### Material for the task
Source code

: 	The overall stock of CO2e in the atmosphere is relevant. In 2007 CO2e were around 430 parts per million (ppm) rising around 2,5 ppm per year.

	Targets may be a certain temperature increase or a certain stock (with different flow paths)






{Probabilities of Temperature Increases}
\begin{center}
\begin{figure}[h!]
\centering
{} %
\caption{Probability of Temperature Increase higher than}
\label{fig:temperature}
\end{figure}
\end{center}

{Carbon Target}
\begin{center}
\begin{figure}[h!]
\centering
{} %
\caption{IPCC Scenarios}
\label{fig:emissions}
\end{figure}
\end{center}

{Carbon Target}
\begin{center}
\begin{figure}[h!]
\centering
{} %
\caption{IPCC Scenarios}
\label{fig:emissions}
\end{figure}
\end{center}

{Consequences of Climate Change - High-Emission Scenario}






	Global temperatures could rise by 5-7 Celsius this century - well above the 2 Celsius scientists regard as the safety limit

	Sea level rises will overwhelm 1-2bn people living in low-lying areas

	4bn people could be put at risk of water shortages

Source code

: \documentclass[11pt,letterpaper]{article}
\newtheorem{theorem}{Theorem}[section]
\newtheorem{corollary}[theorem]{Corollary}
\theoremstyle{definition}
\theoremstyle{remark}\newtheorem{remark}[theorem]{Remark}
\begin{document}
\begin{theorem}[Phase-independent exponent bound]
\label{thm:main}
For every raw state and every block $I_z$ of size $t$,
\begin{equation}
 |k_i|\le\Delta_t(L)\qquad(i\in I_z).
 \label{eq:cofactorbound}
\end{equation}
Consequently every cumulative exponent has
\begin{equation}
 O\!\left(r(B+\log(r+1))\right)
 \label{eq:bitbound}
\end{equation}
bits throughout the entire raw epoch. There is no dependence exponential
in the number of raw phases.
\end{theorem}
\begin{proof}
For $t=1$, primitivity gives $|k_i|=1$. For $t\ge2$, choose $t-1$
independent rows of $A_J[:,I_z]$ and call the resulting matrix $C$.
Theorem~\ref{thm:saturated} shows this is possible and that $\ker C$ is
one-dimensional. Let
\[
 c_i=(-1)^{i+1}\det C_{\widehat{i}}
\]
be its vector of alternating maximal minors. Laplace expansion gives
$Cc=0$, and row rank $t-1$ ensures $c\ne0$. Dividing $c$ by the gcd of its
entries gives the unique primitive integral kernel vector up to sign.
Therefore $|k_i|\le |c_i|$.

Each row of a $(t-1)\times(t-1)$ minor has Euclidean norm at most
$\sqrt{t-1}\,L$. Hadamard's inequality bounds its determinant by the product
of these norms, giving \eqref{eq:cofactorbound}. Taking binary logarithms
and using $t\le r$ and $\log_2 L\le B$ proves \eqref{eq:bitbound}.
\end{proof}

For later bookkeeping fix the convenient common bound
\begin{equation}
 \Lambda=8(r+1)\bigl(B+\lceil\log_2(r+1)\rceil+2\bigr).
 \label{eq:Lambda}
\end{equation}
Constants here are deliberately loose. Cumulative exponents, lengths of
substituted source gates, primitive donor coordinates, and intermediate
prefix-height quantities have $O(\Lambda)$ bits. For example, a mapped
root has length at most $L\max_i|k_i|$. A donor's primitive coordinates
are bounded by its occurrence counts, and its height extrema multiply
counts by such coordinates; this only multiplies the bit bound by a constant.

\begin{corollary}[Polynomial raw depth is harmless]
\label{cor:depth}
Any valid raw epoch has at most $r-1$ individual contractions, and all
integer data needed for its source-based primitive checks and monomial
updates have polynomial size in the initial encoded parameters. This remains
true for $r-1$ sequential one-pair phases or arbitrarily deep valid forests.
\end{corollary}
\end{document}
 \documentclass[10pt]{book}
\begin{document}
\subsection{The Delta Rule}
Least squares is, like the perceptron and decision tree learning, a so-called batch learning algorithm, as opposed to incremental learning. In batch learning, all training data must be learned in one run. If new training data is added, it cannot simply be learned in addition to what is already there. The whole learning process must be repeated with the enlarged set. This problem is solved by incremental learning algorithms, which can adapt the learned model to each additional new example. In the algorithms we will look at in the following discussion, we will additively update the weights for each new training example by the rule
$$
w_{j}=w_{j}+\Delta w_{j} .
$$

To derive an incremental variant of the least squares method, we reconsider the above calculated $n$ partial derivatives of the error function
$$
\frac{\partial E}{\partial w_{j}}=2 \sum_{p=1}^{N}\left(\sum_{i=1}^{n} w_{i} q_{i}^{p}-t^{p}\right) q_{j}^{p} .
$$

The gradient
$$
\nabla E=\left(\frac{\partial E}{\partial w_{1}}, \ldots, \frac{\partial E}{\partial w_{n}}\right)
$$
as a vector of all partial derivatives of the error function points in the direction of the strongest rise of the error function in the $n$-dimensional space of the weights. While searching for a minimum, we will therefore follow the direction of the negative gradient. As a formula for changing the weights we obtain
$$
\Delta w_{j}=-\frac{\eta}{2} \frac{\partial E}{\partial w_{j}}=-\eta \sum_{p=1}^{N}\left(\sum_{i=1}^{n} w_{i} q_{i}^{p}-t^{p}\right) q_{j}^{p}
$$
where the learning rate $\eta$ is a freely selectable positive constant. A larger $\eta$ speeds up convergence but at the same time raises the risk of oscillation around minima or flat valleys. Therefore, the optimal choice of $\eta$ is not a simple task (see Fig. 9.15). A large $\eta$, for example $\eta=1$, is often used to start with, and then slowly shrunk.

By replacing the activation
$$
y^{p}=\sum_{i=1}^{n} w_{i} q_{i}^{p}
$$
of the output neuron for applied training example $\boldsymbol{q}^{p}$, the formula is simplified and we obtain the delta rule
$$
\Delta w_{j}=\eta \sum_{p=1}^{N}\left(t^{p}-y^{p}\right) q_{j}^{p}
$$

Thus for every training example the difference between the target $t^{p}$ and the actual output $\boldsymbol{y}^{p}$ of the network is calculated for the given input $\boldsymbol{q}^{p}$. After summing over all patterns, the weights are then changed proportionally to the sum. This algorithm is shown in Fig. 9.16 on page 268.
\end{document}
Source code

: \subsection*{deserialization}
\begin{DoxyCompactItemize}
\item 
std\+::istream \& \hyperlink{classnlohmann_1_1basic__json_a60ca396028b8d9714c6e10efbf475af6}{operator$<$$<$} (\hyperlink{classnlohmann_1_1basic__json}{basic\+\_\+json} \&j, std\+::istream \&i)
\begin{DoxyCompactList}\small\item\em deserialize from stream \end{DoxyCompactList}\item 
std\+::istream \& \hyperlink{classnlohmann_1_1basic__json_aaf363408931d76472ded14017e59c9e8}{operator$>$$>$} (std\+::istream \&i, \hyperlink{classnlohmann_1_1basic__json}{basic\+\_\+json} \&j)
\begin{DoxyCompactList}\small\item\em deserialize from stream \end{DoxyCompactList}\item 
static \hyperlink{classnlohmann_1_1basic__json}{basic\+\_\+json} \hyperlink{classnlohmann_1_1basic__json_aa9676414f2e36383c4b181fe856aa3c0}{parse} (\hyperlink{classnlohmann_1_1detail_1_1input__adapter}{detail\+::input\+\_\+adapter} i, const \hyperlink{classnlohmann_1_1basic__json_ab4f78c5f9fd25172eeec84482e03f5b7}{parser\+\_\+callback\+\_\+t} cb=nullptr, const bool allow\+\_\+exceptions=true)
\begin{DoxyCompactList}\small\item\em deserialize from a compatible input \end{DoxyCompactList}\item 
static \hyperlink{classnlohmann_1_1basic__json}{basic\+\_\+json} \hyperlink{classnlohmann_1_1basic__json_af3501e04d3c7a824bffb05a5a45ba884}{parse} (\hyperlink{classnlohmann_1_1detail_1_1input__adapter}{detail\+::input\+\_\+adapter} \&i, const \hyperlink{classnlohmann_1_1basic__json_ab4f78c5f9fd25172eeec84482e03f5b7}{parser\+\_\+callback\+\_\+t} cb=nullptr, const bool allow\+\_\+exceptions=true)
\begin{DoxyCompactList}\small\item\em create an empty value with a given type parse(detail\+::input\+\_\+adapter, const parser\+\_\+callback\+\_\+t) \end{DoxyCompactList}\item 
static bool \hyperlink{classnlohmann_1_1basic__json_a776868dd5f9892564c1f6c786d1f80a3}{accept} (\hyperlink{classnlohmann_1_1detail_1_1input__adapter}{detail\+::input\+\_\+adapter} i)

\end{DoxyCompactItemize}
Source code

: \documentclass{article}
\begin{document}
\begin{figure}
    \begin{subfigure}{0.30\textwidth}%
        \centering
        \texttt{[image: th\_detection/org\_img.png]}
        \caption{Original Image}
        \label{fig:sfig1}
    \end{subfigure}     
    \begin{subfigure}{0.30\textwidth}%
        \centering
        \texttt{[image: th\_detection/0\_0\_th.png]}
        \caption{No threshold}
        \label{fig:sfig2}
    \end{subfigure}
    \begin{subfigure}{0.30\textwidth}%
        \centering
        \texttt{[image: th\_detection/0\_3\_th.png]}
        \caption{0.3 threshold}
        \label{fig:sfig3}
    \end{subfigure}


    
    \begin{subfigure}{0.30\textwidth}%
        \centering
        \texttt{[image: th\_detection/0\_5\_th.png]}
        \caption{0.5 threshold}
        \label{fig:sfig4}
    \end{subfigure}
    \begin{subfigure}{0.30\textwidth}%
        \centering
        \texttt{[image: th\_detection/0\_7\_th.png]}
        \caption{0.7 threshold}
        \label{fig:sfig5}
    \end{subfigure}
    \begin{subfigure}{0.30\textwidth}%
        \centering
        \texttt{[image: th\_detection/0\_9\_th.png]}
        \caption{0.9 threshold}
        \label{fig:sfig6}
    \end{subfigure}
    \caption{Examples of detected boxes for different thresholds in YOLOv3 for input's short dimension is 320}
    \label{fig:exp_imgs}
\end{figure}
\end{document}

---

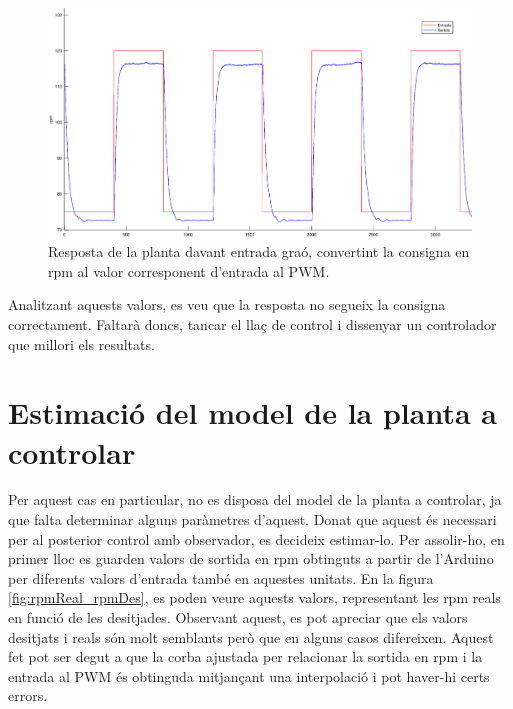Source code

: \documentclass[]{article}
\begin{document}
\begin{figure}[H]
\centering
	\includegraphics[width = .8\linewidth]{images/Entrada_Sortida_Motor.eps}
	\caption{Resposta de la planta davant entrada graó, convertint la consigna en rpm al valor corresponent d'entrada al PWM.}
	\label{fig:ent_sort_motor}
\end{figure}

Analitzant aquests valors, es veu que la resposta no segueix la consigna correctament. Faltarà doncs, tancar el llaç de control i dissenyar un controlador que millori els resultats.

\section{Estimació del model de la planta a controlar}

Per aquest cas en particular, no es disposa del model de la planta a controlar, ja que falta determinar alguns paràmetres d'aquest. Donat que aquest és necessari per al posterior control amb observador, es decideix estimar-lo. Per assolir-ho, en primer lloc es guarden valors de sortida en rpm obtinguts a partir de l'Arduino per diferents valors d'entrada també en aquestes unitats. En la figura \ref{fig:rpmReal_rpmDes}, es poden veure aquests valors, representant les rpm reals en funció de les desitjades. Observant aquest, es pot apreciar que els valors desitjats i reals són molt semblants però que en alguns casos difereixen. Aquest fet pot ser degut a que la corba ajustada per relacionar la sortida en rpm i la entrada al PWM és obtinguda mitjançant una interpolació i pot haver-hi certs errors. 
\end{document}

### Task to complete
Write down how many lines above contain the string "eqref", and nothing besides.

### Your solution
2